The film, a 25-minute documentary produced by the Boston-based Zionist group The David Project, contains interviews with Columbia students who say they have faced harassment and anti-Semitism from certain professors in the Middle East and Asian Languages and Cultures department. Since its public release last month, the film has prompted a formal investigation of the charges by Provost Alan Brinkley, a proposal to examine the issue from City Councilman Michael Nelson, and editorials in the New York Daily News and The New York Sun condemning the MEALAC department.

Yesterday’s press conference was the first organized, high-profile response to the film by its opponents. In speeches, members of the committee said the film was lying and blamed the University for investigating professors for holding critical viewpoints.

Columbia Unbecoming is “deliberately misleading ... portraying as intimidation something that is legitimate,” said Leeam Azulay-Yagev, GS ’05, a member of the committee and an Israeli citizen and former soldier who took a class with MEALAC Professor Joseph Massad. The film singles out Massad for allegedly harassing Israeli students.

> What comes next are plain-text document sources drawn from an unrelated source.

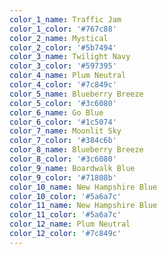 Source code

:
 ```yaml
---
color_1_name: Traffic Jam
color_1_color: '#767c88'
color_2_name: Mystical
color_2_color: '#5b7494'
color_3_name: Twilight Navy
color_3_color: '#597395'
color_4_name: Plum Neutral
color_4_color: '#7c849c'
color_5_name: Blueberry Breeze
color_5_color: '#3c6080'
color_6_name: Go Blue
color_6_color: '#1c5074'
color_7_name: Moonlit Sky
color_7_color: '#384c6b'
color_8_name: Blueberry Breeze
color_8_color: '#3c6080'
color_9_name: Boardwalk Blue
color_9_color: '#71808b'
color_10_name: New Hampshire Blue
color_10_color: '#5a6a7c'
color_11_name: New Hampshire Blue
color_11_color: '#5a6a7c'
color_12_name: Plum Neutral
color_12_color: '#7c849c'
---
```

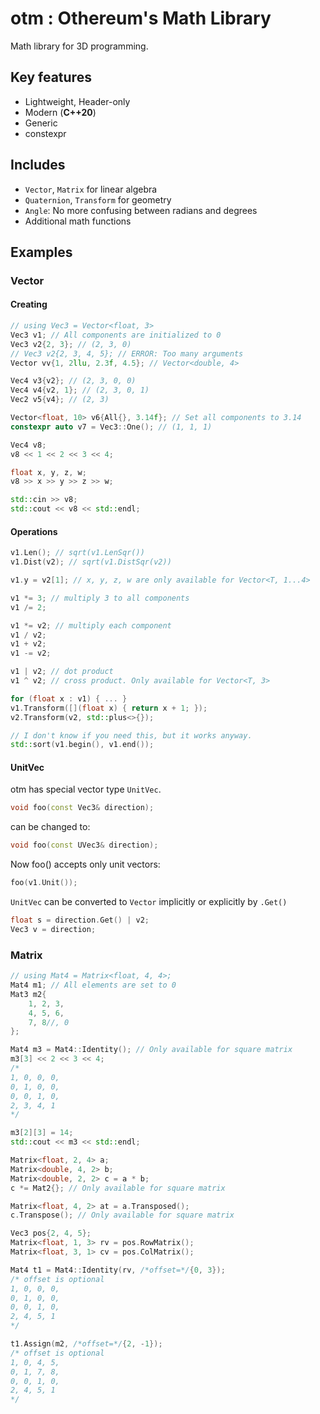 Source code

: # otm : Othereum's Math Library

Math library for 3D programming.

## Key features

* Lightweight, Header-only
* Modern (**C++20**)
* Generic
* constexpr

## Includes

* `Vector`, `Matrix` for linear algebra
* `Quaternion`, `Transform` for geometry
* `Angle`: No more confusing between radians and degrees
* Additional math functions

## Examples

### Vector

#### Creating

```cpp
// using Vec3 = Vector<float, 3>
Vec3 v1; // All components are initialized to 0
Vec3 v2{2, 3}; // (2, 3, 0)
// Vec3 v2{2, 3, 4, 5}; // ERROR: Too many arguments
Vector vv{1, 2llu, 2.3f, 4.5}; // Vector<double, 4>

Vec4 v3{v2}; // (2, 3, 0, 0)
Vec4 v4{v2, 1}; // (2, 3, 0, 1)
Vec2 v5{v4}; // (2, 3)

Vector<float, 10> v6{All{}, 3.14f}; // Set all components to 3.14
constexpr auto v7 = Vec3::One(); // (1, 1, 1)

Vec4 v8;
v8 << 1 << 2 << 3 << 4;

float x, y, z, w;
v8 >> x >> y >> z >> w;

std::cin >> v8;
std::cout << v8 << std::endl;
```

#### Operations

```cpp
v1.Len(); // sqrt(v1.LenSqr())
v1.Dist(v2); // sqrt(v1.DistSqr(v2))

v1.y = v2[1]; // x, y, z, w are only available for Vector<T, 1...4>

v1 *= 3; // multiply 3 to all components
v1 /= 2;

v1 *= v2; // multiply each component
v1 / v2;
v1 + v2;
v1 -= v2;

v1 | v2; // dot product
v1 ^ v2; // cross product. Only available for Vector<T, 3>

for (float x : v1) { ... }
v1.Transform([](float x) { return x + 1; });
v2.Transform(v2, std::plus<>{});

// I don't know if you need this, but it works anyway.
std::sort(v1.begin(), v1.end());
```

#### UnitVec

otm has special vector type `UnitVec`.

```cpp
void foo(const Vec3& direction);
```

can be changed to:

```cpp
void foo(const UVec3& direction);
```

Now foo() accepts only unit vectors:

```cpp
foo(v1.Unit());
```

`UnitVec` can be converted to `Vector` implicitly or explicitly by `.Get()`

```cpp
float s = direction.Get() | v2;
Vec3 v = direction;
```

### Matrix

```cpp
// using Mat4 = Matrix<float, 4, 4>;
Mat4 m1; // All elements are set to 0
Mat3 m2{
    1, 2, 3,
    4, 5, 6,
    7, 8//, 0
};

Mat4 m3 = Mat4::Identity(); // Only available for square matrix
m3[3] << 2 << 3 << 4;
/*
1, 0, 0, 0,
0, 1, 0, 0,
0, 0, 1, 0,
2, 3, 4, 1
*/

m3[2][3] = 14;
std::cout << m3 << std::endl;

Matrix<float, 2, 4> a;
Matrix<double, 4, 2> b;
Matrix<double, 2, 2> c = a * b;
c *= Mat2{}; // Only available for square matrix

Matrix<float, 4, 2> at = a.Transposed();
c.Transpose(); // Only available for square matrix

Vec3 pos{2, 4, 5};
Matrix<float, 1, 3> rv = pos.RowMatrix();
Matrix<float, 3, 1> cv = pos.ColMatrix();

Mat4 t1 = Mat4::Identity(rv, /*offset=*/{0, 3});
/* offset is optional
1, 0, 0, 0,
0, 1, 0, 0,
0, 0, 1, 0,
2, 4, 5, 1
*/

t1.Assign(m2, /*offset=*/{2, -1});
/* offset is optional
1, 0, 4, 5,
0, 1, 7, 8,
0, 0, 1, 0,
2, 4, 5, 1
*/
```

“According to my experience at this University with those professors, these accusations are not true,” Azulay-Yagev said.

Monique Dols, GS ’05 and a member of the committee, condemned the “unprecedented and secret investigation into the professors” that Columbia Unbecoming charges with harassment. “At a time when Arab dissenters are disappearing into deportation centers, President Bollinger should be doing a lot more than holding a symposium on civil liberties—he should be protecting them.”

Dols, who took a course with Massad in the spring of 2001, also said that the only person in the film who actually took one of Massad’s courses was Noah Liben, GS ’05. In the film, Liben accuses Massad of stifling pro-Israel views and intimidating students who disagreed with him.

Dols delivered a statement that supported Massad and denied Liben’s accusations. “Given Noah’s often racist and pro-colonialist views on the role Israel plays in the world, I’m suspicious of his revisionist views of the class,” Dols said, echoing a statement by Massad on his Web site.

Liben called Dols’s statement “a flat-out lie” and said he was “shocked and pained.”

Former School of General Studies student Tomy Shoenfeld, who served in the Israeli airforce, says in the film that Massad asked him, “How many Palestinians have you killed?” and would not let Schoenfeld speak after he declined to answer.

Massad, however, said he has never met Schoenfeld.

The committee, echoing Massad’s statement, also said yesterday that MEALAC’s bias is actually pro-Israel, not anti-Israel as Columbia Unbecoming claims. Speakers said that Israel has a population of six million people, the Arab world 300 million, and South Asia approximately one billion, yet MEALAC has three full-time professors of Israel and Hebrew, four that specialize in the Arab world, and only two who study South Asia.

Some people at the press conference disagreed with the committee.

Ariel Beery, GS ’05, was interviewed in the film and objected to what he saw as the committee’s automatic rejection of students’ grievances.

“To say that a student who brings a charge is lying is like saying a woman who brings a sexual assault charge is lying,” he said.

Speakers at the press conference also criticized a national climate they say stifles debate and criticism. Audience members held signs with slogans like “Down with the Zionist Witchhunt!”

“In the context of the political discourse of this country, criticism of Israel is considered off-limits,” said Saif Ammous, a Palestinian graduate student in the School of International and Public Affairs. He said that the stifling of critical voices is “the real intimidation that goes on in Columbia and the outside media and is what needs to be stopped.”

Madiha Tahir, CC ’03, said the film is part of a larger national denial of civil liberties that attempts “to shut down dissent about Middle East and U.S. policy in general.”

While the speakers at the press conference connected what was going on at Columbia to a national context, some audience members connected the controversy with even more general issues.

“It’s clearly a tool of the ruling class,” said Quincy Lehr, a sixth year Ph.D. candidate in history.

While members of the committee didn’t agree with Lehr’s interpretation, they too condemned The David Project’s allegations as politically motivated.

Azulay-Yagev said Columbia Unbecoming is trying to silence professors who tried to engage in legitimate debate. “They resorted to a discussion about the discussion,” she said.